For hyperscalers: Power procurement is now the core strategic function, not a facilities management concern. Microsoft, Google, Meta, and Amazon all have dedicated energy teams that rival mid-size utility companies in sophistication. These companies are signing 15-20 year power purchase agreements (PPAs) worth billions, investing in nuclear (Microsoft’s deal with Constellation Energy for Three Mile Island restart, Amazon’s investments in SMRs, Google’s partnership with Kairos Power), and exploring entirely new generation technologies.

For cloud customers: Available compute capacity is increasingly constrained by power, not silicon. AWS, Google Cloud, and Azure are already rationing GPU instances in power-constrained regions. If your workload requires guaranteed GPU capacity, you need to think about where that capacity is physically located and whether the power exists to sustain it.

For the energy industry: Tech companies are becoming the largest single customers for utilities and energy developers. The power dynamics (pun intended) between tech and energy are shifting. Utilities that can deliver fast interconnection and reliable power are gaining leverage they haven’t had in decades.

For policymakers: The concentration of 27 GW of new electrical load in a handful of locations creates grid reliability risks that we haven’t seen before. A single gigawatt data center represents a load equivalent to a mid-size city. When it comes online, the grid must be ready. When it goes offline (for maintenance or failure), the grid must absorb the swing. This is a new category of grid management challenge.

The age of “build a data center wherever you want” is over. Power is the strategic moat, and the companies that secured it early — through long-term PPAs, utility relationships, and strategic site selection — will have a structural advantage for the next decade. Everyone else is fighting for what’s left.

What are you seeing in your organizations? How is power availability affecting your infrastructure decisions?

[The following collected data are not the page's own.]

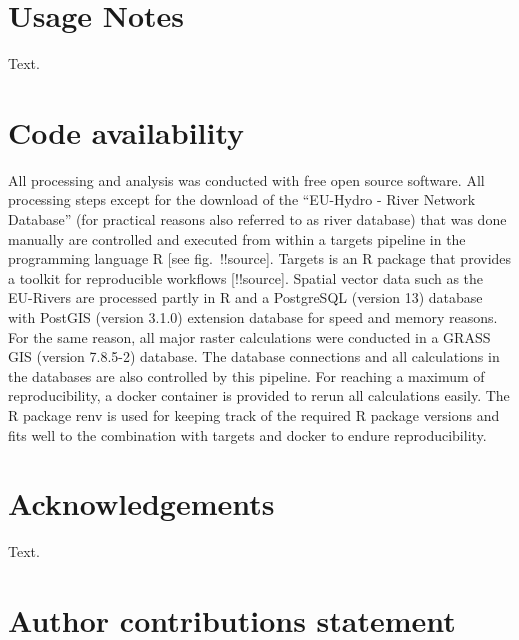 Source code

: \documentclass[fleqn,10pt]{wlscirep}
\begin{document}
\hypertarget{usage-notes}{%
\section*{Usage Notes}\label{usage-notes}}

Text.

\hypertarget{code-availability}{%
\section*{Code availability}\label{code-availability}}

All processing and analysis was conducted with free open source software. All processing steps except for the download of the ``EU-Hydro - River Network Database'' (for practical reasons also referred to as river database) that was done manually are controlled and executed from within a targets pipeline in the programming language R {[}see fig.~!!source{]}. Targets is an R package that provides a toolkit for reproducible workflows {[}!!source{]}. Spatial vector data such as the EU-Rivers are processed partly in R and a PostgreSQL (version 13) database with PostGIS (version 3.1.0) extension database for speed and memory reasons. For the same reason, all major raster calculations were conducted in a GRASS GIS (version 7.8.5-2) database. The database connections and all calculations in the databases are also controlled by this pipeline. For reaching a maximum of reproducibility, a docker container is provided to rerun all calculations easily. The R package renv is used for keeping track of the required R package versions and fits well to the combination with targets and docker to endure reproducibility.

\hypertarget{acknowledgements}{%
\section*{Acknowledgements}\label{acknowledgements}}

Text.

\hypertarget{author-contributions-statement}{%
\section*{Author contributions statement}\label{author-contributions-statement}}
\end{document}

David, excellent overview of the power infrastructure dynamics. I want to add the climate dimension, because the environmental impact of gigawatt-scale data centers is staggering — and the industry’s sustainability claims deserve scrutiny.

The Carbon Math

Let’s be direct about the numbers:

A 1 GW data center operating at 90% capacity factor consumes approximately 7.9 TWh of electricity per year. The carbon impact depends entirely on the power source:

• Coal-powered: ~3.5 million tons CO2/year (roughly equivalent to the annual emissions of 760,000 cars)
• Natural gas combined cycle: ~1.8 million tons CO2/year
• Grid average (US): ~2.9 million tons CO2/year (the US grid is still ~60% fossil fuels)
• 100% renewable: ~0 direct emissions (though lifecycle emissions from manufacturing solar panels and wind turbines add some)

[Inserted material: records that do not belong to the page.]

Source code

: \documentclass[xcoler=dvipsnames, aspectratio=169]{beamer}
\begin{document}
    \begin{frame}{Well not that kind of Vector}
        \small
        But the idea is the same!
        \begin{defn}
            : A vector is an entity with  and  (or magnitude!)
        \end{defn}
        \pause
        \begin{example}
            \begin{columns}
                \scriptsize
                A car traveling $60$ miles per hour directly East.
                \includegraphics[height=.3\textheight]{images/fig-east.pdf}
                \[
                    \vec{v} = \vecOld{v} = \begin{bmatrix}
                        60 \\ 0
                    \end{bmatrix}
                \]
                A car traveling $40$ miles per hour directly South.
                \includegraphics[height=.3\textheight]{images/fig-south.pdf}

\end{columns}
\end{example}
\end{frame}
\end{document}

When you multiply this across 27 GW of planned capacity, the potential annual emissions range from zero (if truly powered by renewables) to 94.5 million tons CO2 (if coal-powered). For context, that upper bound would represent about 1.5% of total US greenhouse gas emissions from a single industry sector that barely existed at this scale five years ago.

The Additionality Problem

Here’s where the corporate sustainability claims get complicated. Every major hyperscaler claims to be “100% renewable” or “carbon neutral” or “carbon negative.” Let’s look at what that actually means:

What they’re doing: Signing power purchase agreements (PPAs) for renewable energy projects — solar farms, wind farms, sometimes battery storage. These PPAs are real financial commitments that do fund new renewable development.

The additionality question: Is the renewable energy they’re buying additional to what would have been built anyway? Or are they simply purchasing Renewable Energy Certificates (RECs) from projects that already exist or were already economically viable?

The distinction matters enormously:

• Additional: Tech company signs a PPA for a new solar farm that wouldn’t have been built without the guaranteed revenue. The solar farm produces clean energy that displaces fossil fuel generation. Net positive for the climate.
• Non-additional: Tech company buys RECs from an existing wind farm that was already operating. The wind farm keeps running (it would have anyway), the tech company gets to claim “renewable” energy, but the grid’s actual generation mix doesn’t change. The data center is still drawing power from whatever the grid provides — which in many locations is predominantly fossil fuels.

The Data on Actual vs. Claimed Renewable Usage

I’ve been tracking this closely, and the gap between claims and reality is significant:

Google has been the most transparent. In their 2025 environmental report, they disclosed that their 24/7 carbon-free energy (CFE) matching rate — meaning the percentage of their actual hourly electricity consumption matched by carbon-free generation in the same grid region — was approximately 64% globally. That’s up from 61% in 2023, and it’s genuinely impressive, but it’s a long way from “100% renewable.” Google deserves credit for using the CFE metric rather than the misleading annual REC matching that most companies use.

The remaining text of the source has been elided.